I forni a letto fluido sono formati da un cilindro verticale al cui interno un letto di materiale inerte, costituito da sabbia e ceneri di combustione, è mantenuto in sospensione (fluidizzazione) da un flusso d’aria proveniente da una piastra perforata alla base del cilindro. Questi forni sono caratterizzati da un’elevata efficienza di combustione e da un basso tenore di incombusti nelle scorie. Tra gli aspetti problematici vi è la necessità di realizzare un pretrattamento spinto dei rifiuti al fine di ridurre la pezzatura e omogeneizzare le caratteristiche del materiale da trattare.

 

 

 

 

Tecnologie di controllo delle emissioni atmosferiche

La gamma delle emissioni atmosferiche prodotte dalla termodistruzione dei rifiuti è di norma più complessa e variegata rispetto ai normali processi di combustione che utilizzano combustibili fossili, a causa della forte eterogeneità  del materiale bruciato. Nelle emissioni, oltre alla presenza degli inquinanti caratteristici delle combustioni convenzionali, si trovano forme ossidate di sostanze organiche o inorganiche già presenti nei rifiuti e composti inorganici vaporizzati o mobilizzati per adsorbimento sul particolato emesso. In aggiunta a questi vanno poi considerati i processi di riformazione che, a partire da sostanze elementari e/o precursori, attraverso reazioni eterogenee a bassa temperatura che coinvolgono il particolato e i gas di combustione, originano microinquinanti organoclorurati (diossine, furani...).

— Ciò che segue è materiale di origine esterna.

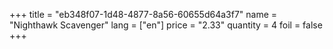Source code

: +++
title = "eb348f07-1d48-4877-8a56-60655d64a3f7"
name = "Nighthawk Scavenger"
lang = ["en"]
price = "2.33"
quantity = 4
foil = false
+++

In linea generale, si suole distinguere il complesso delle emissioni atmosferiche in due classi: i macroinquinanti, presenti in concentrazioni rilevanti (mg m-3), ed i microinquinanti che, pur se presenti a livelli molto più modesti (mg m-3 o ng m-3) possono costituire un rischio ambientale per la loro tossicità e persistenza. Alla prima categoria appartengono inquinanti tradizionali dei processi di combustione quali monossido di carbonio (CO), ossidi di azoto (NOx), biossido di zolfo (SO2), gas acidi (HCl, HF) e materiale particolato (PM10). I microinquinanti si dividono invece in inorganici, costituiti essenzialmente da alcuni metalli pesanti (Pb, Cd, Hg), e organici, quali diossine (PCDD), furani (PCDF), idrocarburi policiclici aromatici (IPA), PCB.

Il controllo preventivo delle emissioni atmosferiche

Il controllo preventivo delle emissioni, motivato dall’esigenza di limitare la produzione di inquinanti, si ottiene ottimizzando le caratteristiche costruttive dei forni e migliorando il processo di combustione. In particolare, si cerca di intervenire sia sui processi di formazione primaria in camera di combustione che sui processi di formazione secondaria a valle della stessa.

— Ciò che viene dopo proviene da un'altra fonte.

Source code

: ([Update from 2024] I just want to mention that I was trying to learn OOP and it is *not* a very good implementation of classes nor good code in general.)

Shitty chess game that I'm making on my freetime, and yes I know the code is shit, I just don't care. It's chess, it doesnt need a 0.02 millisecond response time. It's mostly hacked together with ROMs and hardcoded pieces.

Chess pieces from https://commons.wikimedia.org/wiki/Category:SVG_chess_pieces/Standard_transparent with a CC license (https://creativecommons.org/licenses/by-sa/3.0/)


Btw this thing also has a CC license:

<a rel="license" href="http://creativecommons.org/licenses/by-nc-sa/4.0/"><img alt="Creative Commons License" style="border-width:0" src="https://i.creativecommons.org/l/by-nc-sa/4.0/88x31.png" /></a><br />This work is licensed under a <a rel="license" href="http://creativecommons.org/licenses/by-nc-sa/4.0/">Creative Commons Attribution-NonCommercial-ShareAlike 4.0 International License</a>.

Per quanto riguarda i processi di formazione primaria, gli interventi sono tesi a garantire il completamento del processo d’ossidazione termica (combustione). Questo, come precedentemente discusso, richiede adeguati valori di temperatura, disponibilità di ossigeno, tempo di contatto e miscelazione.

I processi di formazione secondaria consistono in reazioni di riformazione a bassa temperatura (300 °C) che, a partire da precursori o sostanze elementari, originano composti organici tossici (PCDD, PCDF,..). Gli interventi prevedono l’inibizione dei potenziali catalizzatori del processo, uno stretto controllo della temperatura e modifiche progettuali per limitare le zone favorevoli alle reazioni.

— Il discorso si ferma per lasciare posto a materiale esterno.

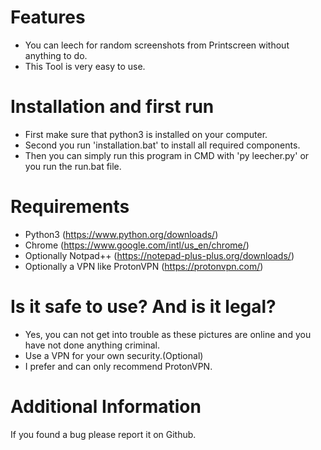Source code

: # Features
 - You can leech for random screenshots from Printscreen without anything to do.
 - This Tool is very easy to use.

# Installation and first run
 - First make sure that python3 is installed on your computer.
 - Second you run 'installation.bat' to install all required components.
 - Then you can simply run this program in CMD with 'py leecher.py' or you run the run.bat file.

# Requirements
 - Python3 (https://www.python.org/downloads/)
 - Chrome (https://www.google.com/intl/us_en/chrome/)
 - Optionally Notpad++ (https://notepad-plus-plus.org/downloads/)
 - Optionally a VPN like ProtonVPN (https://protonvpn.com/)

# Is it safe to use? And is it legal?
 - Yes, you can not get into trouble as these pictures are online and you have not done anything criminal. 
 - Use a VPN for your own security.(Optional) 
 - I prefer and can only recommend ProtonVPN.

# Additional Information
 If you found a bug please report it on Github.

Processi di depurazione delle emissioni atmosferiche

In questi ultimi anni, i sistemi di controllo degli inquinanti sono stati migliorati,  anche in considerazione dei limiti normativi sempre più restrittivi. Le configurazioni impiantistiche risultano particolarmente potenziate nei riguardi dei microinquinanti tossici e per alcuni macroinquinanti in precedenza poco considerati (SO2 ed NOx).

Controllo del particolato

Le operazioni di depolverazione rientrano in due diverse tipologie di processo: a secco e ad umido. Nei processi a secco si fa ricorso essenzialmente a precipitatori elettrostatici (PES) e a filtri a manica. Nei primi le particelle vengono introdotte in un campo elettrostatico che, una volta caricate, le devia verso una parete di raccolta. I filtri a manica sono borse cilindriche in tessuto (Goretex (R), Teflon,..) racchiuse in una struttura metallica entro cui viene immesso il flusso da trattare.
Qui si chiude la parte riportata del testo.